Plantão Jamildo.com | Publicado em 14/05/2026, às 12h33
A deputada estadual Dani Portela e a vereadora do Recife Kari Santos, ambas do PT, realizaram, nesta terça-feira (12), uma fiscalização na Delegacia da Mulher de Goiana, na Zona da Mata Norte, para verificar o funcionamento da unidade e o cumprimento da Lei Federal nº 14.541/2023, que determina atendimento ininterrupto nas delegacias especializadas de proteção à mulher.
Segundo as parlamentares, a unidade estava fechada no momento da visita, repetindo situação semelhante registrada em abril deste ano durante fiscalização na Delegacia da Mulher de Vitória de Santo Antão. Na ocasião, a sede também não funcionava em horário noturno.

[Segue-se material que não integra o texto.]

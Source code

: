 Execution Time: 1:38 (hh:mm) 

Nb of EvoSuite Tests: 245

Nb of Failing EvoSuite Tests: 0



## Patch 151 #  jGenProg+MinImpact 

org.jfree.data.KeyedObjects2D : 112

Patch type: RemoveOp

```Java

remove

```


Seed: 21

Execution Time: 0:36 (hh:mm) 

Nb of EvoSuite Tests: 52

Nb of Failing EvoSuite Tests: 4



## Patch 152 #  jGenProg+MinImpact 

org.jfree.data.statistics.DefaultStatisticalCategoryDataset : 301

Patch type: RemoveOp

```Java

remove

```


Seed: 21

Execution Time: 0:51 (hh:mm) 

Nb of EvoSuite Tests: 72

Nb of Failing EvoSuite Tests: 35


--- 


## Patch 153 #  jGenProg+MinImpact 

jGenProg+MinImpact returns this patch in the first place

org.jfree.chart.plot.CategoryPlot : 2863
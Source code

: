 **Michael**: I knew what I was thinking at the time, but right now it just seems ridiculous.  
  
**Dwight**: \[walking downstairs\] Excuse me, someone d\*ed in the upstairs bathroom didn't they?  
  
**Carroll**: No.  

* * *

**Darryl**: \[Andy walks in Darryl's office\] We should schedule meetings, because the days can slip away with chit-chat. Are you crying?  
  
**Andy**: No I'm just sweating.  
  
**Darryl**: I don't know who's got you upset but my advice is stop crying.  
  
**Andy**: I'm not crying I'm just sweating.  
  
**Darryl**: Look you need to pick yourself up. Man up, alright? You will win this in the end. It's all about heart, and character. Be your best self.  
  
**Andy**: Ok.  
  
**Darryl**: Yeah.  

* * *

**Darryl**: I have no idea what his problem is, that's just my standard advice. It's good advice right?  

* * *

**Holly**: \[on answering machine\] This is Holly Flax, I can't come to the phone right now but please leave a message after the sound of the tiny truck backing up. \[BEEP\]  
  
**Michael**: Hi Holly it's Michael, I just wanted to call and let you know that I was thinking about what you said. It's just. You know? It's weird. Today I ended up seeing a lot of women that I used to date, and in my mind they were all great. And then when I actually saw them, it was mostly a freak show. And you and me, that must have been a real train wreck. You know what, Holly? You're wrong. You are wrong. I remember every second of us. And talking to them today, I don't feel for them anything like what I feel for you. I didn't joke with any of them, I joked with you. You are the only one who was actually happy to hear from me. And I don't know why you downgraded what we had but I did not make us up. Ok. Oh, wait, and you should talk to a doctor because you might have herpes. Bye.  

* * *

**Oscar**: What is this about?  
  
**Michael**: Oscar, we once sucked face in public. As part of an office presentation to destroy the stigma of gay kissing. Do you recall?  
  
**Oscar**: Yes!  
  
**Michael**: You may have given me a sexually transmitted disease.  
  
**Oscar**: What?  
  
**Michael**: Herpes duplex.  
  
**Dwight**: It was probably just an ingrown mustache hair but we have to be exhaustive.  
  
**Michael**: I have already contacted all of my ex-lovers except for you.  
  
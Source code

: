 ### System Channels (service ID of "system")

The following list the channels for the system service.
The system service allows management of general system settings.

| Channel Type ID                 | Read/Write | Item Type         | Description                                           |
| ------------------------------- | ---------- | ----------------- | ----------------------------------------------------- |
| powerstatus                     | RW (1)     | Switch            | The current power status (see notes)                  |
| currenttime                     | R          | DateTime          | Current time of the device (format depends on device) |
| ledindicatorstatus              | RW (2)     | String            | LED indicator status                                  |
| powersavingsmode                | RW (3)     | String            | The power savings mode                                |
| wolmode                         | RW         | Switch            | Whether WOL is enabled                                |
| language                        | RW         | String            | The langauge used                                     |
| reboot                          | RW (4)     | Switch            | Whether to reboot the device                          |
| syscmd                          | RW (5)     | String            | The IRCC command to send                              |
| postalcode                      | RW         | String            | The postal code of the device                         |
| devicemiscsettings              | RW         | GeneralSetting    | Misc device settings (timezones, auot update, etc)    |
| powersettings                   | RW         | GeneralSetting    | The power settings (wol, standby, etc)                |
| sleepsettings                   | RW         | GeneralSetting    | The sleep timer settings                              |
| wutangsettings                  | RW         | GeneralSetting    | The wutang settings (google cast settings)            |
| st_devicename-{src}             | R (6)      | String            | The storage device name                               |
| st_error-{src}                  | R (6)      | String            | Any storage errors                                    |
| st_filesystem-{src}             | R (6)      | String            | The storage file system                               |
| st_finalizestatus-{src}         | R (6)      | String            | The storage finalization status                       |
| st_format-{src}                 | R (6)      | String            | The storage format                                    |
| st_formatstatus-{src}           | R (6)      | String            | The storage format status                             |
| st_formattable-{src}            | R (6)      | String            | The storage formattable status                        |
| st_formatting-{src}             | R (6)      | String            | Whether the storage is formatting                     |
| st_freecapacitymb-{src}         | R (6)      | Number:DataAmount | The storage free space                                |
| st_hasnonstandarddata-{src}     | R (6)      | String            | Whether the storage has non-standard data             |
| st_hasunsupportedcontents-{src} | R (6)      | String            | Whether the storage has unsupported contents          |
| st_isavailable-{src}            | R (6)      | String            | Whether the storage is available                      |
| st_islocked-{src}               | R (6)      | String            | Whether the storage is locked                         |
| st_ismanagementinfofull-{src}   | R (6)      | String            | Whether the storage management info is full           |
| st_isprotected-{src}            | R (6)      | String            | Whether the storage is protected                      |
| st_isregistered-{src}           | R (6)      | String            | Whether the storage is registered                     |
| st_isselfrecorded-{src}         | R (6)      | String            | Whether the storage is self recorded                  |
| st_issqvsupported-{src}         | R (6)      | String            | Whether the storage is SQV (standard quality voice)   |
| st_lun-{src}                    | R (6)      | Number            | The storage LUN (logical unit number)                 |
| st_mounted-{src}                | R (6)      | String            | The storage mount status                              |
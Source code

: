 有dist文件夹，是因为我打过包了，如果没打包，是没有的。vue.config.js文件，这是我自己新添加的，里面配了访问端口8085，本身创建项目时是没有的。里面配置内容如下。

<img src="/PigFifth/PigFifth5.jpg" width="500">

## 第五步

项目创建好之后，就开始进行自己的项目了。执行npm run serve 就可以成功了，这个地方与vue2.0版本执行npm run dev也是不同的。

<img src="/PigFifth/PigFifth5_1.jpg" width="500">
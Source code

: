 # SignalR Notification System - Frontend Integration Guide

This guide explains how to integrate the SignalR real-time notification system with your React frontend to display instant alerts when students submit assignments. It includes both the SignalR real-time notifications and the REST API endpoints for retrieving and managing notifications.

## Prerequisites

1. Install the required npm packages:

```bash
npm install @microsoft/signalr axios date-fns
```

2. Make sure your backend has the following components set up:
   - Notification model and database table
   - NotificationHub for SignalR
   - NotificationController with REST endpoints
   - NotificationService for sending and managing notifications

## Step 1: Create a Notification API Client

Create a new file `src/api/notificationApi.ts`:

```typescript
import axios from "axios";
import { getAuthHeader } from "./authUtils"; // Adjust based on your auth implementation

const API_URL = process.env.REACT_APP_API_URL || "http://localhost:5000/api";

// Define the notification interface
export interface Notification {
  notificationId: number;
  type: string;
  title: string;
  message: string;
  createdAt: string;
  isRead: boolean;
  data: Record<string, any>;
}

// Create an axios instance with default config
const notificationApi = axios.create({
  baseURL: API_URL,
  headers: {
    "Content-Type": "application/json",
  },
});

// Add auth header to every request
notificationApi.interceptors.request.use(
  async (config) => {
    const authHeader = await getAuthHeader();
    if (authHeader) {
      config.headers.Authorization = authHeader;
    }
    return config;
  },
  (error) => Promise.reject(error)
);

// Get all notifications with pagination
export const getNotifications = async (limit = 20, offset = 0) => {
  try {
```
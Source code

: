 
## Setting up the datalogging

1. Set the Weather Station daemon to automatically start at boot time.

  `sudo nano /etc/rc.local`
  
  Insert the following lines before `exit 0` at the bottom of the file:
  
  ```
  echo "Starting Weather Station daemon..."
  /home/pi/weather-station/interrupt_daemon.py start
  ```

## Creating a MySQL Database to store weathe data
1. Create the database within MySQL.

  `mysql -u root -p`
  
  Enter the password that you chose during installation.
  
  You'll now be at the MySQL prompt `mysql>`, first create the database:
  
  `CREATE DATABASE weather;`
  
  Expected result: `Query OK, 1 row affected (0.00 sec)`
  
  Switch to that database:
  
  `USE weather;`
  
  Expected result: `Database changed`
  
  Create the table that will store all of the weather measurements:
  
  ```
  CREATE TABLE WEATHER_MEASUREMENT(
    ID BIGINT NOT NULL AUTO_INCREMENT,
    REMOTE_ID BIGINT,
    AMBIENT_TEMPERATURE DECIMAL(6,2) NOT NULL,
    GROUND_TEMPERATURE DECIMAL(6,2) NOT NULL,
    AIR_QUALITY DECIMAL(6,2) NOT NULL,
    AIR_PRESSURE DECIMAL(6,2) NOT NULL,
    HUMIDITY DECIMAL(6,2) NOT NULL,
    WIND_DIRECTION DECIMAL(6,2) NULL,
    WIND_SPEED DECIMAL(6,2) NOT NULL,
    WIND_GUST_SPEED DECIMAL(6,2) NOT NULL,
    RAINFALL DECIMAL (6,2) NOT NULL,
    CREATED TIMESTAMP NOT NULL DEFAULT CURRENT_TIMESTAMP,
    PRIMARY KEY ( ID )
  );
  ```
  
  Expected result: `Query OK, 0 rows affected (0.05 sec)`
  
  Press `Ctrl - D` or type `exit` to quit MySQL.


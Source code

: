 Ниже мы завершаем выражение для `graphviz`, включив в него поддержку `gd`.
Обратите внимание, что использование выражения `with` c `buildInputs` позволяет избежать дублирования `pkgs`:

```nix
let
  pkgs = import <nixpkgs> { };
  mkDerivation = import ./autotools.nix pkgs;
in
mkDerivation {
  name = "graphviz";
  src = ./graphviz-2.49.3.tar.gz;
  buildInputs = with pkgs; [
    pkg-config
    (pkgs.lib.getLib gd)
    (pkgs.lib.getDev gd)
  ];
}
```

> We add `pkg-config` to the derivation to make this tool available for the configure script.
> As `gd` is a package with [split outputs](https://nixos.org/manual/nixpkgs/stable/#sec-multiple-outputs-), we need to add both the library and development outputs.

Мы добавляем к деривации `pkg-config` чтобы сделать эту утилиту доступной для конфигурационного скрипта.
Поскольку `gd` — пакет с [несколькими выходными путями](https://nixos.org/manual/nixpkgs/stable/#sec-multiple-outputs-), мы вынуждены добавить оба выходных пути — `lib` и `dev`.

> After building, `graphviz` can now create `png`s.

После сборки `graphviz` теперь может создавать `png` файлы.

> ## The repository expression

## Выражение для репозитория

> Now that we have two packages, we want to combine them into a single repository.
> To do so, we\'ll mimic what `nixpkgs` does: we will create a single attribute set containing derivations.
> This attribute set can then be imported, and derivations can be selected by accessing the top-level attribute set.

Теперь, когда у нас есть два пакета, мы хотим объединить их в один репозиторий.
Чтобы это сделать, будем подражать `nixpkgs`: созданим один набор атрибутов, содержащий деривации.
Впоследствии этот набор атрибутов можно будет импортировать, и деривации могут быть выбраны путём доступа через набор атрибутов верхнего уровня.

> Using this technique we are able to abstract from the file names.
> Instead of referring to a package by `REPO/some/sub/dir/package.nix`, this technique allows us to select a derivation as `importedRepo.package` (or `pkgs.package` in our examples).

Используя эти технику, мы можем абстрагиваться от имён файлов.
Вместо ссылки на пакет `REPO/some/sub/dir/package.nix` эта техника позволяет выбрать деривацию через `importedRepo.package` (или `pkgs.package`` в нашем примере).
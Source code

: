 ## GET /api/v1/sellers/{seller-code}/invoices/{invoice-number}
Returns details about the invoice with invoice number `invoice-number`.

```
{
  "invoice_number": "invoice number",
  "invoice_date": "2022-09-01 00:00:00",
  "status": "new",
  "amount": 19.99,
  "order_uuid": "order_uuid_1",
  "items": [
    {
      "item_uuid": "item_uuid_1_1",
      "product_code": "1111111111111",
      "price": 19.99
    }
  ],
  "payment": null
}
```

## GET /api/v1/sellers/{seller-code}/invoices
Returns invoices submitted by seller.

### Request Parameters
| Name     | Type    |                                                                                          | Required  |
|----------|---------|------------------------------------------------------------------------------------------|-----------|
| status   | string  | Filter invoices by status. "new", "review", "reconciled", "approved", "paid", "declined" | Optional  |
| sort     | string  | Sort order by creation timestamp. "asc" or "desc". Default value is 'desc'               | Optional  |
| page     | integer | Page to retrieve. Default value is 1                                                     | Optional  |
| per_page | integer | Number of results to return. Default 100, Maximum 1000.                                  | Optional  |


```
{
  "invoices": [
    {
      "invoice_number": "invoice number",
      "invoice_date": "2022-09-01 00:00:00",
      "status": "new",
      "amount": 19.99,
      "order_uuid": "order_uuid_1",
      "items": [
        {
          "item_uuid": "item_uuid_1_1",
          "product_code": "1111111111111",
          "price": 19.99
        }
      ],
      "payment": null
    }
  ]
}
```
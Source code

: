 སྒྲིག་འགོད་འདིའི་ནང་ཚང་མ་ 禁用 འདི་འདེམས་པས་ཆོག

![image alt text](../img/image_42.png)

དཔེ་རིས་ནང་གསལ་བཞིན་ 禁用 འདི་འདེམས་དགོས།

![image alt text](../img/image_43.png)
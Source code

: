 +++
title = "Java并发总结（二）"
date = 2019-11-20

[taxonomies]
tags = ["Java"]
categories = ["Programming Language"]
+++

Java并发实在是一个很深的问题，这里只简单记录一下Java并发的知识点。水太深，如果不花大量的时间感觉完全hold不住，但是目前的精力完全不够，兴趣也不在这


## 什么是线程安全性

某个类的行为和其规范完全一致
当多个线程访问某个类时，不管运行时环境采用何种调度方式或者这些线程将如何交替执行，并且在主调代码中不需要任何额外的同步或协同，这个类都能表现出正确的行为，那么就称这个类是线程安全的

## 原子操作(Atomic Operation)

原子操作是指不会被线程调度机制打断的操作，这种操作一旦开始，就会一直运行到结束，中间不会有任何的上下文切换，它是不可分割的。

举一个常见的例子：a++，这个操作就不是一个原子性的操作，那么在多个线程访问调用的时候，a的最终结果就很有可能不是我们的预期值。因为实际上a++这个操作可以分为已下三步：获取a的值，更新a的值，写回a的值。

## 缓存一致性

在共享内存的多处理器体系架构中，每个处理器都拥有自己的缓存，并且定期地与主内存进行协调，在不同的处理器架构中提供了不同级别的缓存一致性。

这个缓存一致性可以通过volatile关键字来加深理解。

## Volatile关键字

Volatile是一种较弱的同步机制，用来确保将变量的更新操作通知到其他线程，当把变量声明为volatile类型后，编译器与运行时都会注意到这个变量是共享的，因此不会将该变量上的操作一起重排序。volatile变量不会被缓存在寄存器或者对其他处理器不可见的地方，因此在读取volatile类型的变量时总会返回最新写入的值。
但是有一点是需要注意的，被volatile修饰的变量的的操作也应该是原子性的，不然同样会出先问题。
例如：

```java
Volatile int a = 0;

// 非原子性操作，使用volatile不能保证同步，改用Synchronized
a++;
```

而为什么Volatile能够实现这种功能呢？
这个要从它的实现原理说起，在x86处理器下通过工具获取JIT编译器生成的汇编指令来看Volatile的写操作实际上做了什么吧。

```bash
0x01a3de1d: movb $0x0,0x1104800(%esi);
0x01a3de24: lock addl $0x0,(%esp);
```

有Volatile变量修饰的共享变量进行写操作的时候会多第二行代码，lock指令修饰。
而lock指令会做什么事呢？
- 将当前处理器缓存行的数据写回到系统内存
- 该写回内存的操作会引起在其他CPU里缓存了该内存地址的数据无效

A legislação federal, sancionada em 2023, estabelece que as delegacias especializadas devem operar 24 horas por dia, inclusive aos fins de semana e feriados, preferencialmente com equipes formadas por servidoras mulheres.
Durante a agenda em Goiana, Dani Portela criticou o funcionamento parcial das unidades no estado. “A violência contra a mulher não tem hora para acontecer. É um absurdo que a segurança das mulheres não seja prioridade numa gestão comandada por uma mulher. Falta comprometimento e estratégia, é urgente que as delegacias funcionem 24 horas”, afirmou.
Kari Santos também cobrou adequações na rede de atendimento. “Ver delegacias de portas fechadas diante do crescimento dos feminicídios é cruel para as mulheres. O Estado precisa garantir o cumprimento da legislação e assegurar atendimento permanente”, declarou.
Dados encaminhados pelo Governo de Pernambuco à Assembleia Legislativa, por meio de pedido de informação do gabinete da deputada, apontam que apenas sete das 15 Delegacias da Mulher do estado funcionam em regime de plantão 24 horas. Estão nessa condição as unidades localizadas no Recife, Olinda, Paulista, Jaboatão dos Guararapes, Cabo de Santo Agostinho, Caruaru e Petrolina.
As delegacias de Surubim, Garanhuns, Vitória de Santo Antão, Goiana, Afogados da Ingazeira, Palmares, Arcoverde e Salgueiro operam atualmente em horário comercial, das 8h às 18h, segundo as parlamentares.
Na resposta enviada ao Legislativo, o governo estadual informou que a ampliação do funcionamento depende de reforço orçamentário, contratação de pessoal, adequações estruturais e ampliação da frota de veículos das unidades.
As parlamentares também citaram dados de auditoria operacional divulgada pelo Tribunal de Contas do Estado de Pernambuco (TCE-PE) em 2024. O levantamento apontou que o funcionamento limitado das delegacias compromete o atendimento de urgência e amplia a vulnerabilidade de mulheres vítimas de violência, especialmente no interior do estado.
Segundo o relatório, 99% dos municípios pernambucanos não possuem protocolo específico de atendimento para mulheres vítimas de violência. O estudo também identificou que 97,8% das cidades não têm planejamento estruturado de políticas públicas voltadas às mulheres.
De acordo com o TCE, 85,4% dos municípios não contam com orçamento específico para ações de enfrentamento ao feminicídio, enquanto 43,2% não possuem patrulhamento especializado, como a Patrulha Maria da Penha.
O diagnóstico ainda mostra que 96,2% dos municípios não possuem fluxo de articulação para encaminhamento à rede de proteção; 94,6% não formalizaram parcerias com entidades da sociedade civil; 93% não contam com câmara técnica de enfrentamento à violência contra a mulher; e 74,6% não têm centros de referência de atendimento feminino.